The framework is based on the paper Beyond Linear Steering: Unified Multi-Attribute Control for Language Models, which introduces Non-Linear K-Steering as a principled alternative to linear combinations of steering vectors for multi-attribute control.

K-Steering Intro Figure 1. An illustration of gradient-based K-Steering. For an activation vector A, we calculate a steering loss that penalizes higher logits from a classifier on A for undesired labels and rewards higher logits for desired labels. By backpropagating this loss through the classifier, we obtain the steered activations $A' = A − α∆L$

In addition to K-Steering, the package also includes an implementation of Contrastive Activation Addition (CAA) for comparison and baseline steering experiments.

✨ Features

K-Steering–based multi-attribute control with support for non-linear steering
Native Contrastive Activation Addition (CAA) integration
Flexible, modular configuration for steering behavior and classifier training
Predefined behavioral tasks for rapid prototyping and experimentation
Automatic parameter sweeps to find optimal steering coefficients via binary search
Seamless dataset integration, supporting both Hugging Face and local datasets
Built for research and interpretability, enabling controlled and analyzable generation workflows

Quick Start

Get K-Steering running in minutes!!

Try it in Google Colab

You can explore K-Steering without any local setup using the Colab notebook below.

👉 K-Steering Colab Notebook.

(Includes installation, training, and inference examples)
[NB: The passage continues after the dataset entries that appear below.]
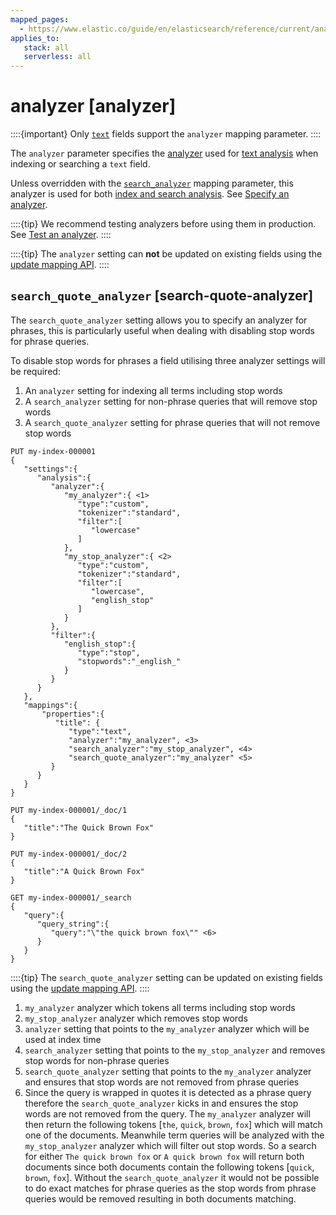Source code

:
 ```yaml
---
mapped_pages:
  - https://www.elastic.co/guide/en/elasticsearch/reference/current/analyzer.html
applies_to:
   stack: all
   serverless: all
---
```


# analyzer [analyzer]

::::{important}
Only [`text`](/reference/elasticsearch/mapping-reference/text.md) fields support the `analyzer` mapping parameter.
::::


The `analyzer` parameter specifies the [analyzer](docs-content://manage-data/data-store/text-analysis/anatomy-of-an-analyzer.md) used for [text analysis](docs-content://manage-data/data-store/text-analysis.md) when indexing or searching a `text` field.

Unless overridden with the [`search_analyzer`](/reference/elasticsearch/mapping-reference/search-analyzer.md) mapping parameter, this analyzer is used for both [index and search analysis](docs-content://manage-data/data-store/text-analysis/index-search-analysis.md). See [Specify an analyzer](docs-content://manage-data/data-store/text-analysis/specify-an-analyzer.md).

::::{tip}
We recommend testing analyzers before using them in production. See [Test an analyzer](docs-content://manage-data/data-store/text-analysis/test-an-analyzer.md).
::::


::::{tip}
The `analyzer` setting can **not** be updated on existing fields using the [update mapping API](https://www.elastic.co/docs/api/doc/elasticsearch/operation/operation-indices-put-mapping).
::::


## `search_quote_analyzer` [search-quote-analyzer]

The `search_quote_analyzer` setting allows you to specify an analyzer for phrases, this is particularly useful when dealing with disabling stop words for phrase queries.

To disable stop words for phrases a field utilising three analyzer settings will be required:

1. An `analyzer` setting for indexing all terms including stop words
2. A `search_analyzer` setting for non-phrase queries that will remove stop words
3. A `search_quote_analyzer` setting for phrase queries that will not remove stop words

```console
PUT my-index-000001
{
   "settings":{
      "analysis":{
         "analyzer":{
            "my_analyzer":{ <1>
               "type":"custom",
               "tokenizer":"standard",
               "filter":[
                  "lowercase"
               ]
            },
            "my_stop_analyzer":{ <2>
               "type":"custom",
               "tokenizer":"standard",
               "filter":[
                  "lowercase",
                  "english_stop"
               ]
            }
         },
         "filter":{
            "english_stop":{
               "type":"stop",
               "stopwords":"_english_"
            }
         }
      }
   },
   "mappings":{
       "properties":{
          "title": {
             "type":"text",
             "analyzer":"my_analyzer", <3>
             "search_analyzer":"my_stop_analyzer", <4>
             "search_quote_analyzer":"my_analyzer" <5>
         }
      }
   }
}

PUT my-index-000001/_doc/1
{
   "title":"The Quick Brown Fox"
}

PUT my-index-000001/_doc/2
{
   "title":"A Quick Brown Fox"
}

GET my-index-000001/_search
{
   "query":{
      "query_string":{
         "query":"\"the quick brown fox\"" <6>
      }
   }
}
```

::::{tip}
The `search_quote_analyzer` setting can be updated on existing fields using the [update mapping API](https://www.elastic.co/docs/api/doc/elasticsearch/operation/operation-indices-put-mapping).
::::


1. `my_analyzer` analyzer which tokens all terms including stop words
2. `my_stop_analyzer` analyzer which removes stop words
3. `analyzer` setting that points to the `my_analyzer` analyzer which will be used at index time
4. `search_analyzer` setting that points to the `my_stop_analyzer` and removes stop words for non-phrase queries
5. `search_quote_analyzer` setting that points to the `my_analyzer` analyzer and ensures that stop words are not removed from phrase queries
6. Since the query is wrapped in quotes it is detected as a phrase query therefore the `search_quote_analyzer` kicks in and ensures the stop words are not removed from the query. The `my_analyzer` analyzer will then return the following tokens [`the`, `quick`, `brown`, `fox`] which will match one of the documents. Meanwhile term queries will be analyzed with the `my_stop_analyzer` analyzer which will filter out stop words. So a search for either `The quick brown fox` or `A quick brown fox` will return both documents since both documents contain the following tokens [`quick`, `brown`, `fox`]. Without the `search_quote_analyzer` it would not be possible to do exact matches for phrase queries as the stop words from phrase queries would be removed resulting in both documents matching.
The Colab notebook mirrors the examples below and is the recommended way to get started quickly.

📘 Documentation

For detailed explanations of the core concepts, terminology, and configuration arguments used throughout the package, see the Documentation.

Prerequisites

Python 3.12 or higher
uv - Fast Python package installer and resolver

To install uv, follow the instructions at https://docs.astral.sh/uv/getting-started/installation/

Installation

For now, we recommend running K-Steering locally from the root directory:

uv sync # for Environment Setup

This will create the environment and install all required dependencies.

API Usage

See Examples for Complete Scripts for Training Different Steering Models

K-Steering (Non-Linear Steering)

This example shows how to use K-Steering to guide a language model’s behavior by training lightweight steering classifiers and applying them during inference.

1️⃣ Load Required Modules

from k_steering.steering.config import SteeringConfig
from k_steering.steering.k_steer import KSteering

2️⃣ Select a Base Model

# Hugging Face model to be steered
MODEL_NAME = "unsloth/Llama-3.2-1B-Instruct"

3️⃣ Configure Steering

Define which layers are used to train and apply steering.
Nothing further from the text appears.